Berlusconi è vittima o artefice di questo tentativo di destabilizzare l’Italia?

Nel momento in cui Berlusconi e il Pdl potevano essere una delle componenti di un bipolarismo maturo in Italia, sono stati oggetto di durissimi attacchi, molto spesso veicolati dalla stampa straniera e colpevolmente amplificati dalla sinistra. Ciò non ha mai consentito che nel nostro Paese il bipolarismo diventasse una dinamica ordinaria. Nel momento in cui Berlusconi è diventato debole, molte delle fonti che prima lo attaccavano, oggi operano ricostruzioni che in qualche modo legittimano ipotetici complotti, sempre con il fine di destabilizzare il Paese e renderlo più debole.
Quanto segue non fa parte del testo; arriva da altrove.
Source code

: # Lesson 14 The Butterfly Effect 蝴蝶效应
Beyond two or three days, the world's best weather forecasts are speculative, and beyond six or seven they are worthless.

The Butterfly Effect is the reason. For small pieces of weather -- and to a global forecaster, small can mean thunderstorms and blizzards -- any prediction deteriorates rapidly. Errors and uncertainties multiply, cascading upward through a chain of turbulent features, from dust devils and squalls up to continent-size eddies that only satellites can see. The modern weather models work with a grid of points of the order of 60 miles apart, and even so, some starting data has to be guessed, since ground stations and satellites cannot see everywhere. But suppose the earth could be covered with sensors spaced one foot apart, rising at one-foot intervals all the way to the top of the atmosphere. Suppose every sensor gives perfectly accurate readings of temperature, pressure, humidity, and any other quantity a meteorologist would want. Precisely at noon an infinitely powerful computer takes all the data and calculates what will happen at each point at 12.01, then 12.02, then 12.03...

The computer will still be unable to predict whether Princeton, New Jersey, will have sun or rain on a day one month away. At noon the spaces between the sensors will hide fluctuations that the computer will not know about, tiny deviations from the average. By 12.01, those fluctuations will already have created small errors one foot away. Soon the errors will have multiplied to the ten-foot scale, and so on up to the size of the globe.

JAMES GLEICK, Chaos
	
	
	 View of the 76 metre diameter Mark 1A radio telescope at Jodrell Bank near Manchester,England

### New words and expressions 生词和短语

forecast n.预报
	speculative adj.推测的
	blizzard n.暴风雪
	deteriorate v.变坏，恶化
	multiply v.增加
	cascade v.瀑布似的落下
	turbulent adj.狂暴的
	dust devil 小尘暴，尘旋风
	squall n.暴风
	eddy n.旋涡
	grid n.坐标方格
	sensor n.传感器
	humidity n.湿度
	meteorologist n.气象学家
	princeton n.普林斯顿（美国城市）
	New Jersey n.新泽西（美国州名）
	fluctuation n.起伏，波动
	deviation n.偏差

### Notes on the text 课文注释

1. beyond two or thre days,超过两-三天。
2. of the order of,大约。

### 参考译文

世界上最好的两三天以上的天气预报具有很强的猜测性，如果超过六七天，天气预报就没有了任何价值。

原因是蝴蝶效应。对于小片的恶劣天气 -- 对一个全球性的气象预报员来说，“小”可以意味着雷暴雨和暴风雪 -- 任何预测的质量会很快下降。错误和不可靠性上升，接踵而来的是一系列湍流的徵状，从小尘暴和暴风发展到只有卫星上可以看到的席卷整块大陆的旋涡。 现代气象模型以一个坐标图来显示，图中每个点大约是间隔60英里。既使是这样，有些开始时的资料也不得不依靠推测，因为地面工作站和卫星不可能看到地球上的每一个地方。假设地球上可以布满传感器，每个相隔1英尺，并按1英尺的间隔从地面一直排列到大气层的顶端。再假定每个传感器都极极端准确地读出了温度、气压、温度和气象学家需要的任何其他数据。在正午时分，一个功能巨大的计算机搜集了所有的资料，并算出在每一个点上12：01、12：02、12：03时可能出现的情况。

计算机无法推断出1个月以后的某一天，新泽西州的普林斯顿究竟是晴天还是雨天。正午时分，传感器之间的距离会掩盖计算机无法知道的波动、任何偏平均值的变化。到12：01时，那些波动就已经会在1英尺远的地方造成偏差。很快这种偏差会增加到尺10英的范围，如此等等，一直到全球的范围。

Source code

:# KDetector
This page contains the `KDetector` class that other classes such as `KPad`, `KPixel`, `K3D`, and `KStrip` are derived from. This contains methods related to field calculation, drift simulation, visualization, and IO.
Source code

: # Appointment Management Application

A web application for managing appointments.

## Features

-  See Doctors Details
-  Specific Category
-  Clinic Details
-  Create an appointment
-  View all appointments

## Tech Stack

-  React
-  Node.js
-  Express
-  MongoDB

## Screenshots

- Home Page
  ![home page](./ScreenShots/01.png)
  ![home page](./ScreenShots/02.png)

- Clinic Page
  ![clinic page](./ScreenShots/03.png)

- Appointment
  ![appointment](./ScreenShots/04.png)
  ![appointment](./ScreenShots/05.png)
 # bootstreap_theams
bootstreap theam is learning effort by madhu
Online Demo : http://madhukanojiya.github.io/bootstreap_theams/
Chi altro ha interesse a destabilizzare l’Italia?

Si tratta di interessi diffusi e trasversali. Un’Italia più debole e che conta di meno nel concerto internazionale, è un’Italia che, tra l’altro, gioca un ruolo minore per quanto riguarda la grande partita dell’approvvigionamento energetico. In questo modo inoltre i gioielli di famiglia nazionali possono essere più facilmente conquistati.

Napolitano è stato attaccato di recente in quanto fattore di stabilità?

Sì, e la cosa è paradossale. Napolitano aveva infatti più volte manifestato la sua indisponibilità a un secondo mandato. Poi, di fronte alla prospettiva di una crisi di sistema, lo si è implorato e richiamato a gran voce. Ora, però, alcuni di quelli che lo hanno richiamato iniziano a parlare di un complotto. Dovrebbero essere loro a spiegare questa schizofrenia. 

 

C’è il rischio che le riforme siano minate per questa volontà di mantenere il Paese nell’instabilità? 

 La mancanza di riforme è fonte di instabilità, e la volontà di mantenere l’instabilità è un elemento che rende più difficile fare le riforme. Per questo all’interno di uno schema di governo di emergenza si era pensato che la priorità fosse quella di fare le riforme. Il primo a capirlo fu Berlusconi, che per tanto tempo era stato oggetto di attacchi per creare destabilizzazione. Oggi, però, mi sembra che le riforme siano considerate da Berlusconi e da Forza Italia come qualcosa da utilizzare a fini di parte. Nel momento in cui non c’è più in vista una convenienza, scatta il “contrordine compagni”. 

 

A questo punto come si può imboccare la strada giusta per portare l’Italia fuori dall’instabilità? 

Bisogna perseverare nella volontà di rinnovamento. Dobbiamo dire con chiarezza che riformare lo Stato non significa rottamarlo, perché la coesione sociale è come la salute: ci si accorge della sua importanza quando la si perde. Bisogna inoltre andare avanti con le riforme, lungo la strada di trovare quegli assetti ben registrati dei quali non può fare a meno un sistema che non vuole essere esposto a delegittimazioni e attacchi esterni.